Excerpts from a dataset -
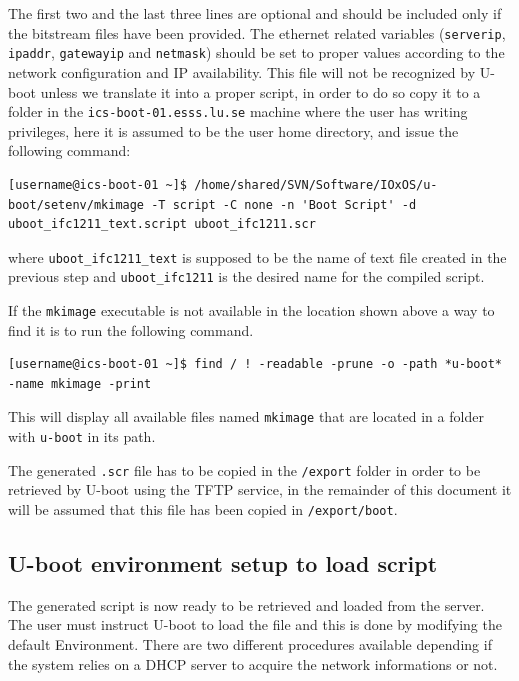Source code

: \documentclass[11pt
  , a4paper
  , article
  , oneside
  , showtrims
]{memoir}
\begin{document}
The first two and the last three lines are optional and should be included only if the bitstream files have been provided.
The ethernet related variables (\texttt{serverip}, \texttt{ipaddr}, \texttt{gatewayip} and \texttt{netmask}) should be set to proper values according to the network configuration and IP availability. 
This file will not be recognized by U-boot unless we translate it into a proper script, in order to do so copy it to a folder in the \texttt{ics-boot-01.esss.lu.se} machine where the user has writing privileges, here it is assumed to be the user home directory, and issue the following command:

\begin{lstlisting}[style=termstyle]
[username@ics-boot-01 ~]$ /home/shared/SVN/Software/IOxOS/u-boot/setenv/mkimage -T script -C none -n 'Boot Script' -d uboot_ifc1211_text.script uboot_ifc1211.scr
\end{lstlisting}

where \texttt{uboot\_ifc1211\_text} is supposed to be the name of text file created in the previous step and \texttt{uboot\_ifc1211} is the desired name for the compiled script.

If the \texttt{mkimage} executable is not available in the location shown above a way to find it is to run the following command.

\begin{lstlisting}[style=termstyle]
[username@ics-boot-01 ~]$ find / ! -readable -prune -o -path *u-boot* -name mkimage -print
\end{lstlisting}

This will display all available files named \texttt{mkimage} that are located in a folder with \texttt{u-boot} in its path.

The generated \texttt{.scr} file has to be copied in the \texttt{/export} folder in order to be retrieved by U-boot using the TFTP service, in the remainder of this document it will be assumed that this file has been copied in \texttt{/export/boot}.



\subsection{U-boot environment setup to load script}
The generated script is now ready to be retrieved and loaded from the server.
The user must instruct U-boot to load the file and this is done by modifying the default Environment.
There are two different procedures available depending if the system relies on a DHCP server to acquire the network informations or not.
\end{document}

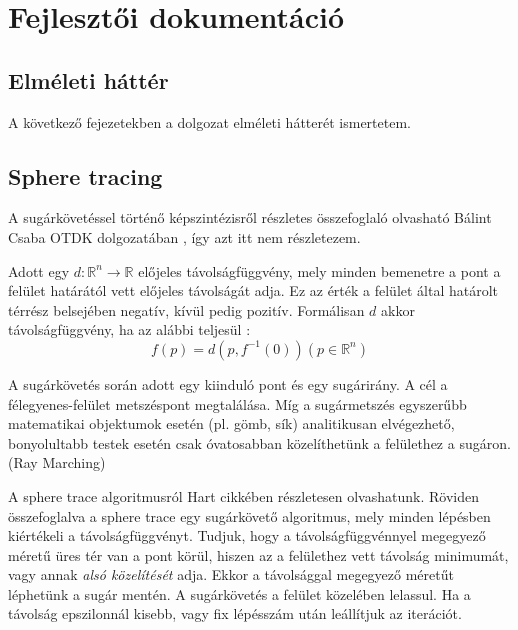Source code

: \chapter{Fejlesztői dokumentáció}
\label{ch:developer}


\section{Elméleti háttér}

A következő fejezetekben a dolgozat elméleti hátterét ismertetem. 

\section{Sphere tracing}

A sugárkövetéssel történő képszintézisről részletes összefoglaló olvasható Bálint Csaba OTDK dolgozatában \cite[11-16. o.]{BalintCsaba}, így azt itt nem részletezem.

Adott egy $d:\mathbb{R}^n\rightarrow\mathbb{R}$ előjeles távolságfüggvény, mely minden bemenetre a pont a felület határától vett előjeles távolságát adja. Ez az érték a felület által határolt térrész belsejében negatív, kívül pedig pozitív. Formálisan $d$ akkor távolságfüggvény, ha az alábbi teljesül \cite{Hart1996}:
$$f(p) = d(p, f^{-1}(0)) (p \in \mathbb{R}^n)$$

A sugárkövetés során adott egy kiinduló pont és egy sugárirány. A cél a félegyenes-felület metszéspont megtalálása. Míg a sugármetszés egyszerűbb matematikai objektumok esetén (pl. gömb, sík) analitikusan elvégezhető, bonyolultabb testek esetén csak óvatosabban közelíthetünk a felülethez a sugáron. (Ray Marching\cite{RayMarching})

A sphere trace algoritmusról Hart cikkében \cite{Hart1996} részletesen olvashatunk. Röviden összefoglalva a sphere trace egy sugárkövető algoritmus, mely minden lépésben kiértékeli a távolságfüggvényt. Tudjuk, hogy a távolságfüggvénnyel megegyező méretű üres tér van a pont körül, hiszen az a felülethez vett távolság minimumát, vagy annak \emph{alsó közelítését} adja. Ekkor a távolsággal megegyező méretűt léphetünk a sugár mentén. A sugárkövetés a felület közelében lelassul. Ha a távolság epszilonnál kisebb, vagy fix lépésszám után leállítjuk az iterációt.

Goal of the exercise -
No picture should be included when the data are set down again exactly.

Solution to the exercise -
Source code

: \documentclass[11pt
  , a4paper
  , article
  , oneside
  , showtrims
]{memoir}
\begin{document}
The first two and the last three lines are optional and should be included only if the bitstream files have been provided.
The ethernet related variables (\texttt{serverip}, \texttt{ipaddr}, \texttt{gatewayip} and \texttt{netmask}) should be set to proper values according to the network configuration and IP availability. 
This file will not be recognized by U-boot unless we translate it into a proper script, in order to do so copy it to a folder in the \texttt{ics-boot-01.esss.lu.se} machine where the user has writing privileges, here it is assumed to be the user home directory, and issue the following command:

\begin{lstlisting}[style=termstyle]
[username@ics-boot-01 ~]$ /home/shared/SVN/Software/IOxOS/u-boot/setenv/mkimage -T script -C none -n 'Boot Script' -d uboot_ifc1211_text.script uboot_ifc1211.scr
\end{lstlisting}

where \texttt{uboot\_ifc1211\_text} is supposed to be the name of text file created in the previous step and \texttt{uboot\_ifc1211} is the desired name for the compiled script.

If the \texttt{mkimage} executable is not available in the location shown above a way to find it is to run the following command.

\begin{lstlisting}[style=termstyle]
[username@ics-boot-01 ~]$ find / ! -readable -prune -o -path *u-boot* -name mkimage -print
\end{lstlisting}

This will display all available files named \texttt{mkimage} that are located in a folder with \texttt{u-boot} in its path.

The generated \texttt{.scr} file has to be copied in the \texttt{/export} folder in order to be retrieved by U-boot using the TFTP service, in the remainder of this document it will be assumed that this file has been copied in \texttt{/export/boot}.



\subsection{U-boot environment setup to load script}
The generated script is now ready to be retrieved and loaded from the server.
The user must instruct U-boot to load the file and this is done by modifying the default Environment.
There are two different procedures available depending if the system relies on a DHCP server to acquire the network informations or not.
\end{document}

Source code

: \chapter{Fejlesztői dokumentáció}
\label{ch:developer}


\section{Elméleti háttér}

A következő fejezetekben a dolgozat elméleti hátterét ismertetem. 

\section{Sphere tracing}

A sugárkövetéssel történő képszintézisről részletes összefoglaló olvasható Bálint Csaba OTDK dolgozatában \cite[11-16. o.]{BalintCsaba}, így azt itt nem részletezem.

Adott egy $d:\mathbb{R}^n\rightarrow\mathbb{R}$ előjeles távolságfüggvény, mely minden bemenetre a pont a felület határától vett előjeles távolságát adja. Ez az érték a felület által határolt térrész belsejében negatív, kívül pedig pozitív. Formálisan $d$ akkor távolságfüggvény, ha az alábbi teljesül \cite{Hart1996}:
$$f(p) = d(p, f^{-1}(0)) (p \in \mathbb{R}^n)$$

A sugárkövetés során adott egy kiinduló pont és egy sugárirány. A cél a félegyenes-felület metszéspont megtalálása. Míg a sugármetszés egyszerűbb matematikai objektumok esetén (pl. gömb, sík) analitikusan elvégezhető, bonyolultabb testek esetén csak óvatosabban közelíthetünk a felülethez a sugáron. (Ray Marching\cite{RayMarching})

A sphere trace algoritmusról Hart cikkében \cite{Hart1996} részletesen olvashatunk. Röviden összefoglalva a sphere trace egy sugárkövető algoritmus, mely minden lépésben kiértékeli a távolságfüggvényt. Tudjuk, hogy a távolságfüggvénnyel megegyező méretű üres tér van a pont körül, hiszen az a felülethez vett távolság minimumát, vagy annak \emph{alsó közelítését} adja. Ekkor a távolsággal megegyező méretűt léphetünk a sugár mentén. A sugárkövetés a felület közelében lelassul. Ha a távolság epszilonnál kisebb, vagy fix lépésszám után leállítjuk az iterációt.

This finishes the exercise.